Exercise input START
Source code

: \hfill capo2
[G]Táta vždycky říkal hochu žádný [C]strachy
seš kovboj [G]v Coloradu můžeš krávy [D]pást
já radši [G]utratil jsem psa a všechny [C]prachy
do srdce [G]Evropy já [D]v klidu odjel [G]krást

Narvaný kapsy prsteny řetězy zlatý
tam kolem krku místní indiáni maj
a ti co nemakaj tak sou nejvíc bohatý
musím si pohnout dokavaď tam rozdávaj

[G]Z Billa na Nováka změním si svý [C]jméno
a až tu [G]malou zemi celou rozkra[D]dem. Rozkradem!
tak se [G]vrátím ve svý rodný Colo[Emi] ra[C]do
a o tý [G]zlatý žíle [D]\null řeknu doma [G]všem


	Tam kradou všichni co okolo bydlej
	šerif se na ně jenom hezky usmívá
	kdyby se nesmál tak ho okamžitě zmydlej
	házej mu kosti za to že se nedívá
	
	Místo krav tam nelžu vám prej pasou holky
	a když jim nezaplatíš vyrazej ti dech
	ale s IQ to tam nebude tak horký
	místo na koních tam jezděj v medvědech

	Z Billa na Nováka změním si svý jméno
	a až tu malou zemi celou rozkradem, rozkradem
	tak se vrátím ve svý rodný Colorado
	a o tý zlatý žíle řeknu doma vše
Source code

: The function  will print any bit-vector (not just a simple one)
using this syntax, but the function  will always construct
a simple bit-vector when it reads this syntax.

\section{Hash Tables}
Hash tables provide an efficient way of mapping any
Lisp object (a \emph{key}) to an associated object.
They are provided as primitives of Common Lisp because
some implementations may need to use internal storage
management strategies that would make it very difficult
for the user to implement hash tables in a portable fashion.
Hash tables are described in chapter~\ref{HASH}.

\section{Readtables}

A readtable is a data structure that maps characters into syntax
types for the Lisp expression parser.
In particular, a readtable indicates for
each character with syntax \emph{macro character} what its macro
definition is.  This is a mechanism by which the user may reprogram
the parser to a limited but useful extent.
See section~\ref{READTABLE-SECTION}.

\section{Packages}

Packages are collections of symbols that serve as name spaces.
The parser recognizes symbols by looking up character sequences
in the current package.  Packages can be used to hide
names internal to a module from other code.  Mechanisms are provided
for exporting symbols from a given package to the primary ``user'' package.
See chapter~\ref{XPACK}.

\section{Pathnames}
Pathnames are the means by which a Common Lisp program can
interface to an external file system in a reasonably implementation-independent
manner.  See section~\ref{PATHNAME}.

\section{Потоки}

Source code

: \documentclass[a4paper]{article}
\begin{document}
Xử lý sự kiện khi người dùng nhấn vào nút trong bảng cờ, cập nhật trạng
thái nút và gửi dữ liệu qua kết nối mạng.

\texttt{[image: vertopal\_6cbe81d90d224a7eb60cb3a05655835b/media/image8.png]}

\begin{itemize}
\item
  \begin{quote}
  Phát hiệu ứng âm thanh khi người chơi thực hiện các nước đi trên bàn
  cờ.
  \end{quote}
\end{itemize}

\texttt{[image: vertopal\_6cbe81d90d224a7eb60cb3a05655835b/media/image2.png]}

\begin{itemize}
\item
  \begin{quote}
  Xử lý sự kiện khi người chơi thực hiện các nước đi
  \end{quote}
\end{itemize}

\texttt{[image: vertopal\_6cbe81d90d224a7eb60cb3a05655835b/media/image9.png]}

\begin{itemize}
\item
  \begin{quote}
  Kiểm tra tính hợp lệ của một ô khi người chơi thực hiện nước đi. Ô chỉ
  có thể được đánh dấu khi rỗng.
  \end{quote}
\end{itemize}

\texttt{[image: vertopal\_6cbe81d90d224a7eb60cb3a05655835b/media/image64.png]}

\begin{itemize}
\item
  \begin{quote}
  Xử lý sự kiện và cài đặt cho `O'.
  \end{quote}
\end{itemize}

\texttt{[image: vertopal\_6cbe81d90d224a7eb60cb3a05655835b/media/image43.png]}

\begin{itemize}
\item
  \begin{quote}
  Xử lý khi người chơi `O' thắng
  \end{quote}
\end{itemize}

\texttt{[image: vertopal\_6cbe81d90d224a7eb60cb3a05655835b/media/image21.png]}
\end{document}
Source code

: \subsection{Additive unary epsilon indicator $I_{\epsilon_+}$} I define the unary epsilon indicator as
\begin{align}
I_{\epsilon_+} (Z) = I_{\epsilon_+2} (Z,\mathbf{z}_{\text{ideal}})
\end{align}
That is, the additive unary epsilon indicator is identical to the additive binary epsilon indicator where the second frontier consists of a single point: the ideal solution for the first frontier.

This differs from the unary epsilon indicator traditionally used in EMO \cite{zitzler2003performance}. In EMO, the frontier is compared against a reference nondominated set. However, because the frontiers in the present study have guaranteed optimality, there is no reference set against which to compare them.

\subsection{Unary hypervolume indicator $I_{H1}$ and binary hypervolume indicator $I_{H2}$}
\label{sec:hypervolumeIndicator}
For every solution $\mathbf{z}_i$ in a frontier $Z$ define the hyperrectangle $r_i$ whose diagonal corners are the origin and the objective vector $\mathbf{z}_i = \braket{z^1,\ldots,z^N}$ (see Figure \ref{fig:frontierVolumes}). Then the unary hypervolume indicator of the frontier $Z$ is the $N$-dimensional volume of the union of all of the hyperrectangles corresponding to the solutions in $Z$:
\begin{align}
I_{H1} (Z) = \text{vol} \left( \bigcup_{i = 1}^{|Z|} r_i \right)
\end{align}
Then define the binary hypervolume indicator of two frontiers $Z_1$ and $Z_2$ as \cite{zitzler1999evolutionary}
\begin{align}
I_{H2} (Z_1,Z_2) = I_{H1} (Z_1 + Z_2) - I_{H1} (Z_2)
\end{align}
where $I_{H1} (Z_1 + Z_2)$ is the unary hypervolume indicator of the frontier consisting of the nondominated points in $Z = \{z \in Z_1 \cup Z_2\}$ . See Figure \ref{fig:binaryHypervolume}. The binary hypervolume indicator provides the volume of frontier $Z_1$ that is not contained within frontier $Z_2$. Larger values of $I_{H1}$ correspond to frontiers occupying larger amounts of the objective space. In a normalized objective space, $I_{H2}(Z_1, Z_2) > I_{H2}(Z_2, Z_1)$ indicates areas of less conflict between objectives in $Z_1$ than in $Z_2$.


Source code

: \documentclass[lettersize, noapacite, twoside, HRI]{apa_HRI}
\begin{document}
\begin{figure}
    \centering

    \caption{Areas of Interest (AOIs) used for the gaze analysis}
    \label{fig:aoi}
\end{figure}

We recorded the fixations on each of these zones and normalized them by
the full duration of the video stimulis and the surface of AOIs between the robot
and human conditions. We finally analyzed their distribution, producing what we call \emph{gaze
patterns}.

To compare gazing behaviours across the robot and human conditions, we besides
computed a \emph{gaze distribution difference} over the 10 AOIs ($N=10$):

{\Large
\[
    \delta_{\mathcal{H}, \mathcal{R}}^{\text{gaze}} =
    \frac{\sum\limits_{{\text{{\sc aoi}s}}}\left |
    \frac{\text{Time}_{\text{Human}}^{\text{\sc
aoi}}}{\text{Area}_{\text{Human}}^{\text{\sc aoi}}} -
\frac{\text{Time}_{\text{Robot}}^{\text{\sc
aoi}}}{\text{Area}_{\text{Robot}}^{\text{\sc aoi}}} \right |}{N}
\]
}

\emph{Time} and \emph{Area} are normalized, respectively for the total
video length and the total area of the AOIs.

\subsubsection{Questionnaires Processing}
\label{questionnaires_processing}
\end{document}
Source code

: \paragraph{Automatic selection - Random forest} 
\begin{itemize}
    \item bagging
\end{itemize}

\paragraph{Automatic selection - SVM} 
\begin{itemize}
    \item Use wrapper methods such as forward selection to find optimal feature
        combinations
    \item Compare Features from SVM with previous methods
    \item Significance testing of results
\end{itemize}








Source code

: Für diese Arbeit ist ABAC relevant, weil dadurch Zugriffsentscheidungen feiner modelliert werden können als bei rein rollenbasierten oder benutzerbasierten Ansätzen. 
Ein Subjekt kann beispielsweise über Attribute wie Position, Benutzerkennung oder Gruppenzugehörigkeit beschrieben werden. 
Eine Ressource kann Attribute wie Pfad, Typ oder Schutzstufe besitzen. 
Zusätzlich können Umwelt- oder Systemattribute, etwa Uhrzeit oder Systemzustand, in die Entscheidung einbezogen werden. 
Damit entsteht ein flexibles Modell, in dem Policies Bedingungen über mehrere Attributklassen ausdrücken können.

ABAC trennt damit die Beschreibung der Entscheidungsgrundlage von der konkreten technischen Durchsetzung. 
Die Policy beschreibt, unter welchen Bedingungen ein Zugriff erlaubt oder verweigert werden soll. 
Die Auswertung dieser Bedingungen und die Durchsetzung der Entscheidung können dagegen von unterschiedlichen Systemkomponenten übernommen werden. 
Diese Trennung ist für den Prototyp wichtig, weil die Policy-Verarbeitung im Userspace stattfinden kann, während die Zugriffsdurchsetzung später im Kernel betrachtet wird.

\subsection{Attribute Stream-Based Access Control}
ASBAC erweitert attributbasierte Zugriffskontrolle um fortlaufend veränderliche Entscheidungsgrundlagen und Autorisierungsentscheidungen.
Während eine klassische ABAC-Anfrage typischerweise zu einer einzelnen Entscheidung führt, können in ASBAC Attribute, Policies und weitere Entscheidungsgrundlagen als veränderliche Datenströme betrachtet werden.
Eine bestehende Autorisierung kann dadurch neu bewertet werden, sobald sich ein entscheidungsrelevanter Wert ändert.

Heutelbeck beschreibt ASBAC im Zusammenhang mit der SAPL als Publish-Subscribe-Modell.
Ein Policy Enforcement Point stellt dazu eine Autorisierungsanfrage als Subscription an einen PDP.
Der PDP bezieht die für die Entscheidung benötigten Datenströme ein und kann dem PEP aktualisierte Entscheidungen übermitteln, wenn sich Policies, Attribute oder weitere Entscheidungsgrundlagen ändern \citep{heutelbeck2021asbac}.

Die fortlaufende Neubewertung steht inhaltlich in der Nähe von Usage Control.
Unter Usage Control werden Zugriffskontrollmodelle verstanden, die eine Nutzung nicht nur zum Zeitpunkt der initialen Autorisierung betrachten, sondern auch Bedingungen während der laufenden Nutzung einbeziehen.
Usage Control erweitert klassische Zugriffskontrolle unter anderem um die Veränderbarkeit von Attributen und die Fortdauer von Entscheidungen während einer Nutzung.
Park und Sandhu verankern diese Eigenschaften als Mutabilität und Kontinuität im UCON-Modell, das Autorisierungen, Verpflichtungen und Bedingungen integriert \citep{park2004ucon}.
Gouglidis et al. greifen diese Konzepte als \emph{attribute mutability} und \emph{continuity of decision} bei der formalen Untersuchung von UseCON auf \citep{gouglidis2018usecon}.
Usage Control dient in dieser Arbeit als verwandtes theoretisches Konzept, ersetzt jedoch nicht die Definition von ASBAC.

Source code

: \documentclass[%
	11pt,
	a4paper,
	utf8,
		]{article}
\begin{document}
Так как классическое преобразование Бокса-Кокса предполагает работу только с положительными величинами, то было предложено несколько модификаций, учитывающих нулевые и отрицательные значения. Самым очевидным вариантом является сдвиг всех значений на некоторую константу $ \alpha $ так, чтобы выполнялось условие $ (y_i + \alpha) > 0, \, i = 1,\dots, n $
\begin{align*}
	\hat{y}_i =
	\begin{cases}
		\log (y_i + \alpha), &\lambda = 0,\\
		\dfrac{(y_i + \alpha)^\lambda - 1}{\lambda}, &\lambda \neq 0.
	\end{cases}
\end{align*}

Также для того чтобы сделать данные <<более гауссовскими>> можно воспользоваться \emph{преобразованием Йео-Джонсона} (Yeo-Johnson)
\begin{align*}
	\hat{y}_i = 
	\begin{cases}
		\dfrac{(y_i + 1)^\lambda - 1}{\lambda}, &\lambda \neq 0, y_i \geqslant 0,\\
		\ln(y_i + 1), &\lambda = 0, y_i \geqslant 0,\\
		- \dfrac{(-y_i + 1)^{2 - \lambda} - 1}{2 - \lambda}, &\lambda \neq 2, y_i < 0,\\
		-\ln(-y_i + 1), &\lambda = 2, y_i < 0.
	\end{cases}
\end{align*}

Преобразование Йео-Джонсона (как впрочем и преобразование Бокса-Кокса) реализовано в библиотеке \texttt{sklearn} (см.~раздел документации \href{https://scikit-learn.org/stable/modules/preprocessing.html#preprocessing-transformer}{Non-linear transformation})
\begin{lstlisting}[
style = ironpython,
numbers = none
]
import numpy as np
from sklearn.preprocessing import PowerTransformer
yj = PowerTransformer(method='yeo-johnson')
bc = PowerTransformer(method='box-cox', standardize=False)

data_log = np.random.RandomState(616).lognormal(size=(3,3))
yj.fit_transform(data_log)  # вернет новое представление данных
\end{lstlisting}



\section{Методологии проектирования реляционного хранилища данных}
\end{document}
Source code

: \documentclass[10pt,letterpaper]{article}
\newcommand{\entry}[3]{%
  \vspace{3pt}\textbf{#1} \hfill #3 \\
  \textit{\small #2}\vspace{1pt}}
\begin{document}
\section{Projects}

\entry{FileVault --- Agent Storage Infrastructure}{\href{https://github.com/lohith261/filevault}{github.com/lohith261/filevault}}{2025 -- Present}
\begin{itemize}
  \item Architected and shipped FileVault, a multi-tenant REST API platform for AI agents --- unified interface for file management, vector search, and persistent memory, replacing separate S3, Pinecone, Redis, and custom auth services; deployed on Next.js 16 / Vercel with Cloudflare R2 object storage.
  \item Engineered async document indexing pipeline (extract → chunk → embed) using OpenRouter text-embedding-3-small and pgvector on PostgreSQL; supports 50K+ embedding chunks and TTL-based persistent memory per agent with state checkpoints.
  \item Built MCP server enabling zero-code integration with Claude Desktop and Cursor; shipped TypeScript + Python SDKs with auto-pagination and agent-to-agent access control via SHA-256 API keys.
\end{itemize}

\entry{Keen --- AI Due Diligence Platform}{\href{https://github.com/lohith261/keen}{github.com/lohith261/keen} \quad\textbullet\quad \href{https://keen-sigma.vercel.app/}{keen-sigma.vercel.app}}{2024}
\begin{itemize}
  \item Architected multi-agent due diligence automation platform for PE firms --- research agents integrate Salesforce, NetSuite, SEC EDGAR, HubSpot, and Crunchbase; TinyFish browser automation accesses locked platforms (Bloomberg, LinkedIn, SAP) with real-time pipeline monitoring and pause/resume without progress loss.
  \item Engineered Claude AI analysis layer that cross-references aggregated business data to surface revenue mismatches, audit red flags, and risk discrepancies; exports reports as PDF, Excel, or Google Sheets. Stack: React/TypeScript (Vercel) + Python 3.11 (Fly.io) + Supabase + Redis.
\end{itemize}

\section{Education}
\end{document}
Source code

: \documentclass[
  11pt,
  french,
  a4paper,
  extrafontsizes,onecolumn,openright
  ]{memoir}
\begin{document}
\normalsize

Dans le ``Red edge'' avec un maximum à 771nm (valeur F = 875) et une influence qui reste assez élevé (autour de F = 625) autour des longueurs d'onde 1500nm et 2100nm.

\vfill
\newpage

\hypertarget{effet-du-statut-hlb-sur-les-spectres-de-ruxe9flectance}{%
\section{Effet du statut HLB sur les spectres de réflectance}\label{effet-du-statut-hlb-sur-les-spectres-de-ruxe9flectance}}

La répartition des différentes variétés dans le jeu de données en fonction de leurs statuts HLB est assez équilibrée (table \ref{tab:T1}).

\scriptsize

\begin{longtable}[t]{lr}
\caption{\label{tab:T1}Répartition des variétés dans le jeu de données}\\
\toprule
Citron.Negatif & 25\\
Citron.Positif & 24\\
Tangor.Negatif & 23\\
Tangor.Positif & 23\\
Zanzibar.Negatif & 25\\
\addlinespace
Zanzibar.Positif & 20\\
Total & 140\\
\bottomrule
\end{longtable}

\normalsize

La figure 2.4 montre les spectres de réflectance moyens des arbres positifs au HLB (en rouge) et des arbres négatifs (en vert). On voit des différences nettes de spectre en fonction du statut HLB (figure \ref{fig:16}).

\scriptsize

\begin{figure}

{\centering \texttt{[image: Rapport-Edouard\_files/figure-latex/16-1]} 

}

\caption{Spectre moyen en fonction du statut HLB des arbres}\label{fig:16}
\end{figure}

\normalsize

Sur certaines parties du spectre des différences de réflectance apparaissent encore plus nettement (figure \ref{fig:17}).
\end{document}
Exercise input END
Everything above from the line containing "a ti co nemakaj tak sou nejvíc bohatý" down to the line containing "a simple one)" should be copied exactly, both end lines included, and nothing else.

a ti co nemakaj tak sou nejvíc bohatý
musím si pohnout dokavaď tam rozdávaj

[G]Z Billa na Nováka změním si svý [C]jméno
a až tu [G]malou zemi celou rozkra[D]dem. Rozkradem!
tak se [G]vrátím ve svý rodný Colo[Emi] ra[C]do
a o tý [G]zlatý žíle [D]\null řeknu doma [G]všem


	Tam kradou všichni co okolo bydlej
	šerif se na ně jenom hezky usmívá
	kdyby se nesmál tak ho okamžitě zmydlej
	házej mu kosti za to že se nedívá
	
	Místo krav tam nelžu vám prej pasou holky
	a když jim nezaplatíš vyrazej ti dech
	ale s IQ to tam nebude tak horký
	místo na koních tam jezděj v medvědech

	Z Billa na Nováka změním si svý jméno
	a až tu malou zemi celou rozkradem, rozkradem
	tak se vrátím ve svý rodný Colorado
	a o tý zlatý žíle řeknu doma vše
Source code

: The function  will print any bit-vector (not just a simple one)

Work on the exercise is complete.